(Items from a dataset)
────────

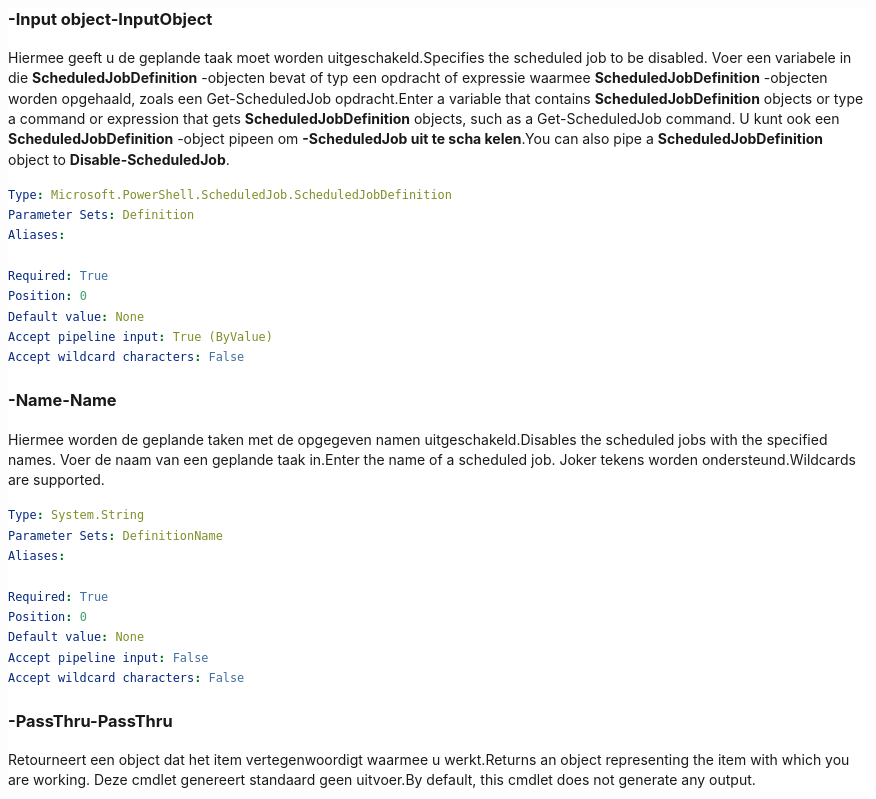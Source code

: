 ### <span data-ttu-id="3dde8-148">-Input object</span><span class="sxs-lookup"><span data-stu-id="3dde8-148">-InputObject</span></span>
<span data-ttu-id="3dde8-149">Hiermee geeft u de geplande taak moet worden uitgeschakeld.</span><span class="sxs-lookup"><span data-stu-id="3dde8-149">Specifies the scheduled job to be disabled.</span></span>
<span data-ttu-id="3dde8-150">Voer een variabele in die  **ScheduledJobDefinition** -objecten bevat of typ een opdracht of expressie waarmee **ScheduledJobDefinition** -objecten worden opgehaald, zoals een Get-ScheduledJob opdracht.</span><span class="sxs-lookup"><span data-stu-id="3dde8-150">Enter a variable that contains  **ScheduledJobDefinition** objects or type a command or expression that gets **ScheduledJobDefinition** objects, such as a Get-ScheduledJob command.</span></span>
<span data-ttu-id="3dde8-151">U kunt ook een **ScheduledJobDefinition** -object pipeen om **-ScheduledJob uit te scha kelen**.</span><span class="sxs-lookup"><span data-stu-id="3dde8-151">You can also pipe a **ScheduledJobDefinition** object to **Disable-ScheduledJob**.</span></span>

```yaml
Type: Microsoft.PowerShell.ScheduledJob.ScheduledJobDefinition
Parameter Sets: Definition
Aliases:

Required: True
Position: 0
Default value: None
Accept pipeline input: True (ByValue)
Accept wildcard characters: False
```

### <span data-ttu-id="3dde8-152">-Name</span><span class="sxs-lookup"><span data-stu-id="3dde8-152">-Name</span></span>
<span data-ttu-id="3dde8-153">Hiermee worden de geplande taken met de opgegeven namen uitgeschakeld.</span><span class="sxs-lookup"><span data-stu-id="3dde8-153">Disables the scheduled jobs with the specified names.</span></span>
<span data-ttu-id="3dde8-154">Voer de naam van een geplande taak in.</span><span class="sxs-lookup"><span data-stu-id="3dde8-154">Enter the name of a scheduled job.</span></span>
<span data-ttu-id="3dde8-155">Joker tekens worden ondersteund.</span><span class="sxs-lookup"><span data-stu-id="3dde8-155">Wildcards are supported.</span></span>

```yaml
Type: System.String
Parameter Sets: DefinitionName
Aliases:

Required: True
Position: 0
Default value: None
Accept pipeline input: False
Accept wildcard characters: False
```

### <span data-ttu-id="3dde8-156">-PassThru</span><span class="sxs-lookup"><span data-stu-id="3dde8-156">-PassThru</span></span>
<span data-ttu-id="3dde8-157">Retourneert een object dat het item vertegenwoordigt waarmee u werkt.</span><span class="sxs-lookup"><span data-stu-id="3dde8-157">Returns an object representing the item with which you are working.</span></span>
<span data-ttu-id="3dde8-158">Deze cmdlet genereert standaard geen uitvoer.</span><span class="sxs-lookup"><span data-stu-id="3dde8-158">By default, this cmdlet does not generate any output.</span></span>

────────

**Assignment**
Would you please set down the data above again exactly, without its pictures?

**Your response**
Source code

: ### <span data-ttu-id="3dde8-148">-Input object</span><span class="sxs-lookup"><span data-stu-id="3dde8-148">-InputObject</span></span>
<span data-ttu-id="3dde8-149">Hiermee geeft u de geplande taak moet worden uitgeschakeld.</span><span class="sxs-lookup"><span data-stu-id="3dde8-149">Specifies the scheduled job to be disabled.</span></span>
<span data-ttu-id="3dde8-150">Voer een variabele in die  **ScheduledJobDefinition** -objecten bevat of typ een opdracht of expressie waarmee **ScheduledJobDefinition** -objecten worden opgehaald, zoals een Get-ScheduledJob opdracht.</span><span class="sxs-lookup"><span data-stu-id="3dde8-150">Enter a variable that contains  **ScheduledJobDefinition** objects or type a command or expression that gets **ScheduledJobDefinition** objects, such as a Get-ScheduledJob command.</span></span>
<span data-ttu-id="3dde8-151">U kunt ook een **ScheduledJobDefinition** -object pipeen om **-ScheduledJob uit te scha kelen**.</span><span class="sxs-lookup"><span data-stu-id="3dde8-151">You can also pipe a **ScheduledJobDefinition** object to **Disable-ScheduledJob**.</span></span>

```yaml
Type: Microsoft.PowerShell.ScheduledJob.ScheduledJobDefinition
Parameter Sets: Definition
Aliases:

Required: True
Position: 0
Default value: None
Accept pipeline input: True (ByValue)
Accept wildcard characters: False
```

### <span data-ttu-id="3dde8-152">-Name</span><span class="sxs-lookup"><span data-stu-id="3dde8-152">-Name</span></span>
<span data-ttu-id="3dde8-153">Hiermee worden de geplande taken met de opgegeven namen uitgeschakeld.</span><span class="sxs-lookup"><span data-stu-id="3dde8-153">Disables the scheduled jobs with the specified names.</span></span>
<span data-ttu-id="3dde8-154">Voer de naam van een geplande taak in.</span><span class="sxs-lookup"><span data-stu-id="3dde8-154">Enter the name of a scheduled job.</span></span>
<span data-ttu-id="3dde8-155">Joker tekens worden ondersteund.</span><span class="sxs-lookup"><span data-stu-id="3dde8-155">Wildcards are supported.</span></span>

```yaml
Type: System.String
Parameter Sets: DefinitionName
Aliases:

Required: True
Position: 0
Default value: None
Accept pipeline input: False
Accept wildcard characters: False
```

### <span data-ttu-id="3dde8-156">-PassThru</span><span class="sxs-lookup"><span data-stu-id="3dde8-156">-PassThru</span></span>
<span data-ttu-id="3dde8-157">Retourneert een object dat het item vertegenwoordigt waarmee u werkt.</span><span class="sxs-lookup"><span data-stu-id="3dde8-157">Returns an object representing the item with which you are working.</span></span>
<span data-ttu-id="3dde8-158">Deze cmdlet genereert standaard geen uitvoer.</span><span class="sxs-lookup"><span data-stu-id="3dde8-158">By default, this cmdlet does not generate any output.</span></span>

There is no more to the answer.